# TorchAO Demo

This notebook demonstrates using TorchAO in optimizing a BERT model for inference. This is mainly meant to show off the ease with which AO is performed with this library, not excplicitly results given that I am on a CPU system and almost all training & inference memory performance gains are seen on GPU. 

In [60]:
import torch
from transformers import AutoTokenizer, AutoModelForSequenceClassification
from torchao.quantization import quantize_, int8_weight_only
import time
import psutil
import numpy as np

def get_memory_usage():
    return psutil.Process().memory_info().rss / 1024 / 1024  # in MB

def run_inference(model, inputs, num_runs=10):
    start_time = time.time()
    for _ in range(num_runs):
        with torch.no_grad():
            outputs = model(**inputs)
    end_time = time.time()
    return (end_time - start_time) / num_runs

## Load Model and Prepare Data
We'll use BERT-large and prepare a batch of 300 samples for inference.

In [61]:
# Load model and tokenizer
model_name = "bert-large-uncased"
print(f"Loading {model_name}...")
tokenizer = AutoTokenizer.from_pretrained(model_name)
model = AutoModelForSequenceClassification.from_pretrained(model_name, num_labels=2)

# Prepare input (larger batch size)
print("Preparing input data...")
texts = [
    "TorchAO is an amazing library for optimizing PyTorch models.",
    "The weather is beautiful today.",
    "Machine learning is transforming various industries."
] * 100  # 300 samples
inputs = tokenizer(texts, return_tensors="pt", padding=True, truncation=True)

Loading bert-large-uncased...


Some weights of BertForSequenceClassification were not initialized from the model checkpoint at bert-large-uncased and are newly initialized: ['classifier.bias', 'classifier.weight']
You should probably TRAIN this model on a down-stream task to be able to use it for predictions and inference.


Preparing input data...


## Baseline Model

Let's first measure the performance of the baseline model.

In [None]:
print("\nRunning baseline model...")
baseline_memory = get_memory_usage()
baseline_time = run_inference(model, inputs)
print(f"Baseline - Time: {baseline_time:.4f}s, Memory: {baseline_memory:.2f}MB")

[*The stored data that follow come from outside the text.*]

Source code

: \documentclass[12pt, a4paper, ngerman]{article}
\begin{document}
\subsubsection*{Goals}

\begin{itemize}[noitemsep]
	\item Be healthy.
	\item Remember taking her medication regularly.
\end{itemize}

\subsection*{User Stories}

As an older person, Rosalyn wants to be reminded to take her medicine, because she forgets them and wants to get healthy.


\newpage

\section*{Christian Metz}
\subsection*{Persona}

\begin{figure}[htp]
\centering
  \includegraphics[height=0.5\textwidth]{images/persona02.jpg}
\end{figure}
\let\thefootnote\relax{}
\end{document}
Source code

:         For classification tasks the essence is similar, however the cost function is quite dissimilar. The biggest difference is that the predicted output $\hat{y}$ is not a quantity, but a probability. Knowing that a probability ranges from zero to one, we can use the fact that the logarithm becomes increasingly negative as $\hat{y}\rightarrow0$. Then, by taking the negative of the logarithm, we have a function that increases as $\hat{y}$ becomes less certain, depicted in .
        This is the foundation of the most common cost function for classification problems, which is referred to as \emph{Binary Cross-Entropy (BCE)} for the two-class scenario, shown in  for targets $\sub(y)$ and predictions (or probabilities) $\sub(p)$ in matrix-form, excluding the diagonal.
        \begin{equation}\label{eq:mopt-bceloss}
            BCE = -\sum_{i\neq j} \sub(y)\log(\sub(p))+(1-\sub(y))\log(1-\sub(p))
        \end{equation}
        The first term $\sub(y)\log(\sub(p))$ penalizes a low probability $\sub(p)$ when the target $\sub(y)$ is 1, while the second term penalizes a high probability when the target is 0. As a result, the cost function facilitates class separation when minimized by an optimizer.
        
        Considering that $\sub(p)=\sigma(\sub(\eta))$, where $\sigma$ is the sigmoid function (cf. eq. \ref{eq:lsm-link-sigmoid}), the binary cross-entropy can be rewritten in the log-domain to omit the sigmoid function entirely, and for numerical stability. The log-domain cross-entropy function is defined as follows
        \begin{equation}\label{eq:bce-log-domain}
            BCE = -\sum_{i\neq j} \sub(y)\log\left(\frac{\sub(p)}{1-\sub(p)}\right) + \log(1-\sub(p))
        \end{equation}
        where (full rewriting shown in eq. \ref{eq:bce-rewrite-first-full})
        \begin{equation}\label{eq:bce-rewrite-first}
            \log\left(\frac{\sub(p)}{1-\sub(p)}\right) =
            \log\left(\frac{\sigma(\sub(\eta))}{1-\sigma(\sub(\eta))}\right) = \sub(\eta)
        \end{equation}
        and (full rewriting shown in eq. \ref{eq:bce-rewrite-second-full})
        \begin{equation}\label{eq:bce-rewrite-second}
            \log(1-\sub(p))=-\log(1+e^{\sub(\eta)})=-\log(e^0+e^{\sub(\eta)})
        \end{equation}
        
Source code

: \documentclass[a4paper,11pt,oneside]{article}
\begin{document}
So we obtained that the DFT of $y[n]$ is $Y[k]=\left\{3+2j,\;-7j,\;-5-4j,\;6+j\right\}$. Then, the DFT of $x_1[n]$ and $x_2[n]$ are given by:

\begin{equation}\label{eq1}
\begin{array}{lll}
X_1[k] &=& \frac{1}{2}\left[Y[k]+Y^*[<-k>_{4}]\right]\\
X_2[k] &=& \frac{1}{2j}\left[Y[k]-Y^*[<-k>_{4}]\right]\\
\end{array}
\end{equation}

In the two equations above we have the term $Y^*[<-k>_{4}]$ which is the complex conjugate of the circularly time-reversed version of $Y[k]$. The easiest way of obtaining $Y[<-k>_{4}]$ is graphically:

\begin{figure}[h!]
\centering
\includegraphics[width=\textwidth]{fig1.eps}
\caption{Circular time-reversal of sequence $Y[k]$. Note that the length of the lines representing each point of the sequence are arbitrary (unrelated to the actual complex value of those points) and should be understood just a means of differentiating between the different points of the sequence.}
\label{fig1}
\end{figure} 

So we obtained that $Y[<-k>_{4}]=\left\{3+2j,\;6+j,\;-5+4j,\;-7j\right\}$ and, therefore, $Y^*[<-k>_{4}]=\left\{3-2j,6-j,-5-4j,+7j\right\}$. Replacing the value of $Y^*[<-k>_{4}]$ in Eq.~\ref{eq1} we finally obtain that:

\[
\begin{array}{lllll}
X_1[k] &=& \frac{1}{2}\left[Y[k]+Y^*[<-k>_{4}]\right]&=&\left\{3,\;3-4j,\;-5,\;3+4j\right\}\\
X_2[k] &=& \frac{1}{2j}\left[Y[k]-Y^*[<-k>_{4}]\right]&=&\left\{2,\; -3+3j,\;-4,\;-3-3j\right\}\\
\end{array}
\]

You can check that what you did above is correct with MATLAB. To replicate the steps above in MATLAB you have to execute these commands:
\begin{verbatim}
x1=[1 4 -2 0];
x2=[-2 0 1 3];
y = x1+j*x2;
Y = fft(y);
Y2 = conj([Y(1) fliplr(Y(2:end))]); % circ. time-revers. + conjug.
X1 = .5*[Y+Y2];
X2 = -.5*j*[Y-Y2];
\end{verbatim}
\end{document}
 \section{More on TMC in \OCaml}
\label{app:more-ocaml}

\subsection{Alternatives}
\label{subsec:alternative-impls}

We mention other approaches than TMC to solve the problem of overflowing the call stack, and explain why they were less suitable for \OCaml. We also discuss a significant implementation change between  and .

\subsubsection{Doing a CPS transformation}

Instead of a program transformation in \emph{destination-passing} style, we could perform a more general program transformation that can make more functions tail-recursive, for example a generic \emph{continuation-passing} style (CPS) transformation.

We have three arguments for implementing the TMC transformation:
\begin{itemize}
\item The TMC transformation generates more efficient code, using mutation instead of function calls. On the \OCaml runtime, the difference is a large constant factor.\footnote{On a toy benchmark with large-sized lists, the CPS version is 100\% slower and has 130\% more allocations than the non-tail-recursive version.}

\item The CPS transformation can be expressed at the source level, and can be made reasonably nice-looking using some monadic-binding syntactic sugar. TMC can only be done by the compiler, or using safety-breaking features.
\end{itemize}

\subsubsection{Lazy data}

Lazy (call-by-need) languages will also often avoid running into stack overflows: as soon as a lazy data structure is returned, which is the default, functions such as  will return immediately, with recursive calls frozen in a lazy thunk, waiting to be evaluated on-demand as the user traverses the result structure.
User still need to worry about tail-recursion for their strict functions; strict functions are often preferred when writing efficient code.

## Int8 Weight-Only Quantization

Now, let's apply TorchAO's int8 weight-only quantization and measure its performance.

In [None]:
print("\nRunning int8 weight-only quantized model...")
model_int8 = AutoModelForSequenceClassification.from_pretrained(model_name, num_labels=2)
quantize_(model_int8, int8_weight_only())
int8_memory = get_memory_usage()
int8_time = run_inference(model_int8, inputs)
print(f"Int8 Weight-Only - Time: {int8_time:.4f}s, Memory: {int8_memory:.2f}MB")

## Dynamic Quantization

For comparison, let's also try PyTorch's dynamic quantization.

In [None]:
print("\nRunning dynamically quantized model...")
model_dynamic = torch.quantization.quantize_dynamic(model, {torch.nn.Linear}, dtype=torch.qint8)
dynamic_memory = get_memory_usage()
dynamic_time = run_inference(model_dynamic, inputs)
print(f"Dynamic Quantization - Time: {dynamic_time:.4f}s, Memory: {dynamic_memory:.2f}MB")

## Performance Comparison

Let's compare the performance improvements of both quantization methods.

In [65]:
print("\nPerformance Improvements:")
print(f"Int8 weight-only speedup: {baseline_time / int8_time:.2f}x")
print(f"Int8 weight-only memory reduction: {baseline_memory / int8_memory:.2f}x")
print(f"Dynamic quantization speedup: {baseline_time / dynamic_time:.2f}x")
print(f"Dynamic quantization memory reduction: {baseline_memory / dynamic_memory:.2f}x")


Performance Improvements:
Int8 weight-only speedup: 0.87x
Int8 weight-only memory reduction: 0.57x
Dynamic quantization speedup: 2.79x
Dynamic quantization memory reduction: 0.43x